**Work order:**
Each line of the listing below that includes "manager" must be copied.

**Material for the task:**
····················

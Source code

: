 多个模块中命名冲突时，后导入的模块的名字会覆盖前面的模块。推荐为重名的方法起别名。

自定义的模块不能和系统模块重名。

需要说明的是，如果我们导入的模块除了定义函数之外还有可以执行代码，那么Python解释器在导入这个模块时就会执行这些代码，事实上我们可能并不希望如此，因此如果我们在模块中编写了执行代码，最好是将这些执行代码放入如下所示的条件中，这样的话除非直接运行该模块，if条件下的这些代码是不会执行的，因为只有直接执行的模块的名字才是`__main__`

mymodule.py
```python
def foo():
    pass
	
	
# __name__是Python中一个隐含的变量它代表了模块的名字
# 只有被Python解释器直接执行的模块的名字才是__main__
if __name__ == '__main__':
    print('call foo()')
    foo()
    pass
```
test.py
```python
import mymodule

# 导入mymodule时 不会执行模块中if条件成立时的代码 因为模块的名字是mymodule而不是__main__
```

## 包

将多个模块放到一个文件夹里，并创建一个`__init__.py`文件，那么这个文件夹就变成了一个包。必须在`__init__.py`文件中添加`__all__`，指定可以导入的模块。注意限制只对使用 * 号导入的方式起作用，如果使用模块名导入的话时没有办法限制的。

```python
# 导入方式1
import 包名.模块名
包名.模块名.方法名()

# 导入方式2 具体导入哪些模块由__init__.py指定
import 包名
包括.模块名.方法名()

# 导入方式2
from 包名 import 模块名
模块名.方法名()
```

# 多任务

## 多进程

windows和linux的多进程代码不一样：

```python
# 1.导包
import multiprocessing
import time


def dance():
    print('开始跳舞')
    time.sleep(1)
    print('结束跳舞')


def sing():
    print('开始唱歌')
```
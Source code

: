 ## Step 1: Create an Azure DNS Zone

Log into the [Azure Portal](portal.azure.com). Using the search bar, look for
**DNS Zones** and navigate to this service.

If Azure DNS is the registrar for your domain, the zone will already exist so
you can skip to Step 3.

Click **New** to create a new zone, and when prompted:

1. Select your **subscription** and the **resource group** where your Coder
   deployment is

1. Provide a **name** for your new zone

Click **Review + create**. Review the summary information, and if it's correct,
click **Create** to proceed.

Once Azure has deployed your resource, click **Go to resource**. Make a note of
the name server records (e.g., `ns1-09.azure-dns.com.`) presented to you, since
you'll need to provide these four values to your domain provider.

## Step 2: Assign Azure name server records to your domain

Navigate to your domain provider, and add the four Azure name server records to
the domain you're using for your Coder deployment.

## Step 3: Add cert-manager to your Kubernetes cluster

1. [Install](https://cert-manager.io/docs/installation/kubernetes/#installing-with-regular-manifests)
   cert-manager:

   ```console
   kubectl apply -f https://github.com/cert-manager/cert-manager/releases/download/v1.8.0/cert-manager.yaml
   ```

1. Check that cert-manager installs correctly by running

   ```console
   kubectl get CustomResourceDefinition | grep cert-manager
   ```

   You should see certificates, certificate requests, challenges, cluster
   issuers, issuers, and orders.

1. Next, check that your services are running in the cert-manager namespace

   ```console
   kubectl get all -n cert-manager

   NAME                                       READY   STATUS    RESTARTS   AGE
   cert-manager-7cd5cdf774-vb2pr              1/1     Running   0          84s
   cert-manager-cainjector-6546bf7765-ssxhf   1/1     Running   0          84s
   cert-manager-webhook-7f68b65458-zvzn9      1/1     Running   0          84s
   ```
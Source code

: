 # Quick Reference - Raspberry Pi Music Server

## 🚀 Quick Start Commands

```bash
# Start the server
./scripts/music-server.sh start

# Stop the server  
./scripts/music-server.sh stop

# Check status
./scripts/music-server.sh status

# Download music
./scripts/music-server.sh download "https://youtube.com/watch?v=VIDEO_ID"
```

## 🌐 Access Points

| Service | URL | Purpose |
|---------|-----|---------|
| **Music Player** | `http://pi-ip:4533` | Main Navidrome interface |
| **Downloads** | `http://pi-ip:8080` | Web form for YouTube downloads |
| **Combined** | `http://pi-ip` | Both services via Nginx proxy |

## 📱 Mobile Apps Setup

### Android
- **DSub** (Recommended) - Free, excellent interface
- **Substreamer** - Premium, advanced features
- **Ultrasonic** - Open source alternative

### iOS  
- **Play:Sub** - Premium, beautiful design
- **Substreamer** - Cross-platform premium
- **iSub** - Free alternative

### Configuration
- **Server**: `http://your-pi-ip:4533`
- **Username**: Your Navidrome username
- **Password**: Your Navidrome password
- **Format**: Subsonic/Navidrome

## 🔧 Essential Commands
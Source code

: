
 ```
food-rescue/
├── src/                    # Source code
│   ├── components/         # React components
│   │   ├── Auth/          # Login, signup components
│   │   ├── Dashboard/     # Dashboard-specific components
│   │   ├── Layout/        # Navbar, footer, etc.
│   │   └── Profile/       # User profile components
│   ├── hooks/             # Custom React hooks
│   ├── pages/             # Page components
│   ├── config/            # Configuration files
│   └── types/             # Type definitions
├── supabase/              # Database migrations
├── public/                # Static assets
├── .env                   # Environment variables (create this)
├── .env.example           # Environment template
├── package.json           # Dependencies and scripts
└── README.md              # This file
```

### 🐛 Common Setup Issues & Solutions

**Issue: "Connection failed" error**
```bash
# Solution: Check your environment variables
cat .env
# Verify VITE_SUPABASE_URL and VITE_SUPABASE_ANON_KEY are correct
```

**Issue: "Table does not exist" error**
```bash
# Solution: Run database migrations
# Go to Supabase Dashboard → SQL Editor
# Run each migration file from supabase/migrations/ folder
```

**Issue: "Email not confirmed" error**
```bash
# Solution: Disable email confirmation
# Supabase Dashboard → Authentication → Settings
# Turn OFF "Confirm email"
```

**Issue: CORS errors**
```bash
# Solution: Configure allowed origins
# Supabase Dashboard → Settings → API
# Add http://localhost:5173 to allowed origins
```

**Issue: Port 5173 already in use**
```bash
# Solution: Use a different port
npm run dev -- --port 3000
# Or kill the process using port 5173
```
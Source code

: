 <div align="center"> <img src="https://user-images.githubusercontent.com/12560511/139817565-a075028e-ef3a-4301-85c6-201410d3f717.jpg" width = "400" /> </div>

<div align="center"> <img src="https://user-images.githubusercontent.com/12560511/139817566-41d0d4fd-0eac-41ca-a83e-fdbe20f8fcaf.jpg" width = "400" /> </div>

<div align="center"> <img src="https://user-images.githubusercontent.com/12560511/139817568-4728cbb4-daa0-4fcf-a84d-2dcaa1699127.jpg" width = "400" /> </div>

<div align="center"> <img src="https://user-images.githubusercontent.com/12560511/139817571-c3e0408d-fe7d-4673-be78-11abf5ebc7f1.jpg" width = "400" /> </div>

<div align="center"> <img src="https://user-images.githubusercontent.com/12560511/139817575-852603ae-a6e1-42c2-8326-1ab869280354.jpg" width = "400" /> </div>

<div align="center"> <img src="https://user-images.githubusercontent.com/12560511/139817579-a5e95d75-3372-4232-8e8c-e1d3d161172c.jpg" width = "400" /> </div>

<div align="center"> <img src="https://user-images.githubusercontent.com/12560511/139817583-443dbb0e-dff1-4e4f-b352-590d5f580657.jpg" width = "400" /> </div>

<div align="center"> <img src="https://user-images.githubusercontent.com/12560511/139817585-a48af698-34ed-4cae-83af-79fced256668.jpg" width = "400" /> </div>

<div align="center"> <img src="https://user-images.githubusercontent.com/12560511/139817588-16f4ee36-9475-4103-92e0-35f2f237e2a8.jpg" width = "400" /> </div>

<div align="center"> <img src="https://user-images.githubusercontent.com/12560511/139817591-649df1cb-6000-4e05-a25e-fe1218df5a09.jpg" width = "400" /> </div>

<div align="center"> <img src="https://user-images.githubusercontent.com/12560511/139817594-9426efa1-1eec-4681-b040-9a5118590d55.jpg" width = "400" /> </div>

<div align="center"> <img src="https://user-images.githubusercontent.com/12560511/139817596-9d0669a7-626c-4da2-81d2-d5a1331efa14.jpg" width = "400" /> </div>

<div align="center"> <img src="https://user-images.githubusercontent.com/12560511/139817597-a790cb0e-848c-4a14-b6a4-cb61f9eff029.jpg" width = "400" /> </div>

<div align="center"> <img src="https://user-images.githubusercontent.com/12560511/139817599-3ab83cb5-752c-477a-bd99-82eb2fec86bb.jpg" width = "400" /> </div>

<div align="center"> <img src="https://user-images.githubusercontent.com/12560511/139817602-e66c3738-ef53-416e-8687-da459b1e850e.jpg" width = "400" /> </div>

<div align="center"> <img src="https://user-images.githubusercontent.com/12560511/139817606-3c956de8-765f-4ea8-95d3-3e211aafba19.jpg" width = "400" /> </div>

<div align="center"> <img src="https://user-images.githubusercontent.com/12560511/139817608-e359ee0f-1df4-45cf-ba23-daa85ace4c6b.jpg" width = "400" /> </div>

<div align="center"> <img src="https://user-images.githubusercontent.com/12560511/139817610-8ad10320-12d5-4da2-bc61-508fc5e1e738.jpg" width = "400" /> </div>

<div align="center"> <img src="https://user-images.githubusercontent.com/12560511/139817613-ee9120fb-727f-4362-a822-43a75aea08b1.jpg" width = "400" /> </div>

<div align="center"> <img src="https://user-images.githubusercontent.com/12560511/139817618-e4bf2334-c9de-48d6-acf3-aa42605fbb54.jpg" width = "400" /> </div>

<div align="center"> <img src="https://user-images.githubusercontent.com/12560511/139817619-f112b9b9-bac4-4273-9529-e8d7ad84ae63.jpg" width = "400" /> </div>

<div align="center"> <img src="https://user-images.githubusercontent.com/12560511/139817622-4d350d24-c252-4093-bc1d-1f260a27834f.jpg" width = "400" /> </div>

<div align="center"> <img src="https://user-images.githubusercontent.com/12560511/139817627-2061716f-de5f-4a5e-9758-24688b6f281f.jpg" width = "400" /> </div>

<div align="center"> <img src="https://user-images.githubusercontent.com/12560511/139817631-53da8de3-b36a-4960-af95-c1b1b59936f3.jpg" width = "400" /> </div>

····················

**Solved problem:**
## Step 3: Add cert-manager to your Kubernetes cluster
1. [Install](https://cert-manager.io/docs/installation/kubernetes/#installing-with-regular-manifests)
   cert-manager:
   kubectl apply -f https://github.com/cert-manager/cert-manager/releases/download/v1.8.0/cert-manager.yaml
1. Check that cert-manager installs correctly by running
   kubectl get CustomResourceDefinition | grep cert-manager
1. Next, check that your services are running in the cert-manager namespace
   kubectl get all -n cert-manager
   cert-manager-7cd5cdf774-vb2pr              1/1     Running   0          84s
   cert-manager-cainjector-6546bf7765-ssxhf   1/1     Running   0          84s
   cert-manager-webhook-7f68b65458-zvzn9      1/1     Running   0          84s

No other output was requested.